- _EXERCISE PROMPT_: Print every record below exactly as it stands, but leave out the pictures.

--*--

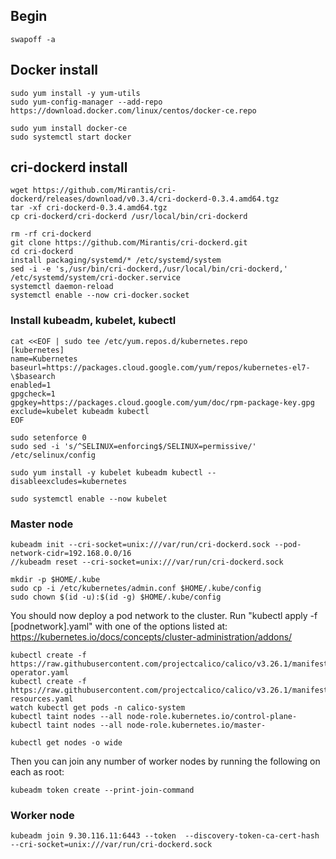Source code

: ## Begin

```
swapoff -a
```

## Docker install

```
sudo yum install -y yum-utils
sudo yum-config-manager --add-repo https://download.docker.com/linux/centos/docker-ce.repo

sudo yum install docker-ce
sudo systemctl start docker
```

## cri-dockerd install

```
wget https://github.com/Mirantis/cri-dockerd/releases/download/v0.3.4/cri-dockerd-0.3.4.amd64.tgz
tar -xf cri-dockerd-0.3.4.amd64.tgz
cp cri-dockerd/cri-dockerd /usr/local/bin/cri-dockerd

rm -rf cri-dockerd
git clone https://github.com/Mirantis/cri-dockerd.git
cd cri-dockerd
install packaging/systemd/* /etc/systemd/system
sed -i -e 's,/usr/bin/cri-dockerd,/usr/local/bin/cri-dockerd,' /etc/systemd/system/cri-docker.service
systemctl daemon-reload
systemctl enable --now cri-docker.socket
```

### Install kubeadm, kubelet, kubectl

```
cat <<EOF | sudo tee /etc/yum.repos.d/kubernetes.repo
[kubernetes]
name=Kubernetes
baseurl=https://packages.cloud.google.com/yum/repos/kubernetes-el7-\$basearch
enabled=1
gpgcheck=1
gpgkey=https://packages.cloud.google.com/yum/doc/rpm-package-key.gpg
exclude=kubelet kubeadm kubectl
EOF

sudo setenforce 0
sudo sed -i 's/^SELINUX=enforcing$/SELINUX=permissive/' /etc/selinux/config

sudo yum install -y kubelet kubeadm kubectl --disableexcludes=kubernetes

sudo systemctl enable --now kubelet

```

### Master node

```
kubeadm init --cri-socket=unix:///var/run/cri-dockerd.sock --pod-network-cidr=192.168.0.0/16
//kubeadm reset --cri-socket=unix:///var/run/cri-dockerd.sock 
```

```
mkdir -p $HOME/.kube
sudo cp -i /etc/kubernetes/admin.conf $HOME/.kube/config
sudo chown $(id -u):$(id -g) $HOME/.kube/config
```

You should now deploy a pod network to the cluster.
Run "kubectl apply -f [podnetwork].yaml" with one of the options listed at:
  https://kubernetes.io/docs/concepts/cluster-administration/addons/

```
kubectl create -f https://raw.githubusercontent.com/projectcalico/calico/v3.26.1/manifests/tigera-operator.yaml
kubectl create -f https://raw.githubusercontent.com/projectcalico/calico/v3.26.1/manifests/custom-resources.yaml
watch kubectl get pods -n calico-system
kubectl taint nodes --all node-role.kubernetes.io/control-plane-
kubectl taint nodes --all node-role.kubernetes.io/master-

kubectl get nodes -o wide
```

Then you can join any number of worker nodes by running the following on each as root:

```
kubeadm token create --print-join-command
```

### Worker node

```
kubeadm join 9.30.116.11:6443 --token  --discovery-token-ca-cert-hash  --cri-socket=unix:///var/run/cri-dockerd.sock
```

--*--

- _WRITTEN ANSWER_:
Source code

: ## Begin

```
swapoff -a
```

## Docker install

```
sudo yum install -y yum-utils
sudo yum-config-manager --add-repo https://download.docker.com/linux/centos/docker-ce.repo

sudo yum install docker-ce
sudo systemctl start docker
```

## cri-dockerd install

```
wget https://github.com/Mirantis/cri-dockerd/releases/download/v0.3.4/cri-dockerd-0.3.4.amd64.tgz
tar -xf cri-dockerd-0.3.4.amd64.tgz
cp cri-dockerd/cri-dockerd /usr/local/bin/cri-dockerd

rm -rf cri-dockerd
git clone https://github.com/Mirantis/cri-dockerd.git
cd cri-dockerd
install packaging/systemd/* /etc/systemd/system
sed -i -e 's,/usr/bin/cri-dockerd,/usr/local/bin/cri-dockerd,' /etc/systemd/system/cri-docker.service
systemctl daemon-reload
systemctl enable --now cri-docker.socket
```

### Install kubeadm, kubelet, kubectl

```
cat <<EOF | sudo tee /etc/yum.repos.d/kubernetes.repo
[kubernetes]
name=Kubernetes
baseurl=https://packages.cloud.google.com/yum/repos/kubernetes-el7-\$basearch
enabled=1
gpgcheck=1
gpgkey=https://packages.cloud.google.com/yum/doc/rpm-package-key.gpg
exclude=kubelet kubeadm kubectl
EOF

sudo setenforce 0
sudo sed -i 's/^SELINUX=enforcing$/SELINUX=permissive/' /etc/selinux/config

sudo yum install -y kubelet kubeadm kubectl --disableexcludes=kubernetes

sudo systemctl enable --now kubelet

```

### Master node

```
kubeadm init --cri-socket=unix:///var/run/cri-dockerd.sock --pod-network-cidr=192.168.0.0/16
//kubeadm reset --cri-socket=unix:///var/run/cri-dockerd.sock 
```

```
mkdir -p $HOME/.kube
sudo cp -i /etc/kubernetes/admin.conf $HOME/.kube/config
sudo chown $(id -u):$(id -g) $HOME/.kube/config
```

You should now deploy a pod network to the cluster.
Run "kubectl apply -f [podnetwork].yaml" with one of the options listed at:
  https://kubernetes.io/docs/concepts/cluster-administration/addons/

```
kubectl create -f https://raw.githubusercontent.com/projectcalico/calico/v3.26.1/manifests/tigera-operator.yaml
kubectl create -f https://raw.githubusercontent.com/projectcalico/calico/v3.26.1/manifests/custom-resources.yaml
watch kubectl get pods -n calico-system
kubectl taint nodes --all node-role.kubernetes.io/control-plane-
kubectl taint nodes --all node-role.kubernetes.io/master-

kubectl get nodes -o wide
```

Then you can join any number of worker nodes by running the following on each as root:

```
kubeadm token create --print-join-command
```

### Worker node

```
kubeadm join 9.30.116.11:6443 --token  --discovery-token-ca-cert-hash  --cri-socket=unix:///var/run/cri-dockerd.sock
```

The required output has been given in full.